> _REQUIRED ACTION_: Check each line of the material below for "main" and copy those where it appears.

> _THE INPUT_:
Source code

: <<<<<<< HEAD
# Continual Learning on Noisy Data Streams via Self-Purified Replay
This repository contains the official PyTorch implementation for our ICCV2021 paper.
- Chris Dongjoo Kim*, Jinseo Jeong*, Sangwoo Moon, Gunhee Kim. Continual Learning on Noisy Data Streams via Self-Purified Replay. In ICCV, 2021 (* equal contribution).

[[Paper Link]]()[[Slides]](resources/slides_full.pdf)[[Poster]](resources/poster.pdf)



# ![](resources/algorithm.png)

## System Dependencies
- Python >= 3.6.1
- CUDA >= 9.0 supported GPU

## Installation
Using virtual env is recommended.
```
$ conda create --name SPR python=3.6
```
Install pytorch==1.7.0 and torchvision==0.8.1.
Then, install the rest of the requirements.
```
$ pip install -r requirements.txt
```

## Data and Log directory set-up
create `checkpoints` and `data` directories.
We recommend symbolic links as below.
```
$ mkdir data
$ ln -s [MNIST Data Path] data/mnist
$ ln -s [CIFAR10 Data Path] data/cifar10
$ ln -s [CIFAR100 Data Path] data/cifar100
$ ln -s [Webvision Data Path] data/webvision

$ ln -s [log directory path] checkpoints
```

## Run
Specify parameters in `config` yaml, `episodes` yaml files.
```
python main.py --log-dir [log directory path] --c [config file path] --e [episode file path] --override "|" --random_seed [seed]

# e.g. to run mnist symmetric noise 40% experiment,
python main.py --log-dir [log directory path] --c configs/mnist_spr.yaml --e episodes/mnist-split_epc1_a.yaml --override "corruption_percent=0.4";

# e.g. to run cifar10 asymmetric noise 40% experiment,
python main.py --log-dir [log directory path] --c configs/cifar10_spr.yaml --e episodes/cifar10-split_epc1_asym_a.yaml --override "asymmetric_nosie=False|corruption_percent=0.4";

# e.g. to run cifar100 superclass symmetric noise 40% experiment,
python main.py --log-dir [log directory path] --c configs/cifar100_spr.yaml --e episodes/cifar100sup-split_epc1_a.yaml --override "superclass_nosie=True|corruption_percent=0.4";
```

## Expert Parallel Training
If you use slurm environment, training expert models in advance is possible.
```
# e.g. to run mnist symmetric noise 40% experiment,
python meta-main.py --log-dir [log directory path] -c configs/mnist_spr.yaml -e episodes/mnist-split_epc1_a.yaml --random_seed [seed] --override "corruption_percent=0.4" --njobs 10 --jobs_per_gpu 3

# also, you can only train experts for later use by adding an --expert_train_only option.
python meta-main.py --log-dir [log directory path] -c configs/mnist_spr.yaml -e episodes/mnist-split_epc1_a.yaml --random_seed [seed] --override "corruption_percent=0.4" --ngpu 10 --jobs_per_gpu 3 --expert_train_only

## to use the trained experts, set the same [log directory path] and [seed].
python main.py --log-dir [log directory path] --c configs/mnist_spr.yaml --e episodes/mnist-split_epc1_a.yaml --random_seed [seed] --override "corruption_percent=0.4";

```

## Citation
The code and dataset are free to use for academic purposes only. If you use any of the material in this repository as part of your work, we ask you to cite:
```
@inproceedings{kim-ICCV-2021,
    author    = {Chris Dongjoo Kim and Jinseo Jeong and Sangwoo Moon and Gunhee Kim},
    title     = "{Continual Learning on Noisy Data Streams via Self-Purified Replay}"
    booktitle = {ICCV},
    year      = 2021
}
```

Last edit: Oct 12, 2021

> _SOLUTION FOR THIS EXERCISE_:
python main.py --log-dir [log directory path] --c [config file path] --e [episode file path] --override "|" --random_seed [seed]
python main.py --log-dir [log directory path] --c configs/mnist_spr.yaml --e episodes/mnist-split_epc1_a.yaml --override "corruption_percent=0.4";
python main.py --log-dir [log directory path] --c configs/cifar10_spr.yaml --e episodes/cifar10-split_epc1_asym_a.yaml --override "asymmetric_nosie=False|corruption_percent=0.4";
python main.py --log-dir [log directory path] --c configs/cifar100_spr.yaml --e episodes/cifar100sup-split_epc1_a.yaml --override "superclass_nosie=True|corruption_percent=0.4";
python meta-main.py --log-dir [log directory path] -c configs/mnist_spr.yaml -e episodes/mnist-split_epc1_a.yaml --random_seed [seed] --override "corruption_percent=0.4" --njobs 10 --jobs_per_gpu 3
python meta-main.py --log-dir [log directory path] -c configs/mnist_spr.yaml -e episodes/mnist-split_epc1_a.yaml --random_seed [seed] --override "corruption_percent=0.4" --ngpu 10 --jobs_per_gpu 3 --expert_train_only
python main.py --log-dir [log directory path] --c configs/mnist_spr.yaml --e episodes/mnist-split_epc1_a.yaml --random_seed [seed] --override "corruption_percent=0.4";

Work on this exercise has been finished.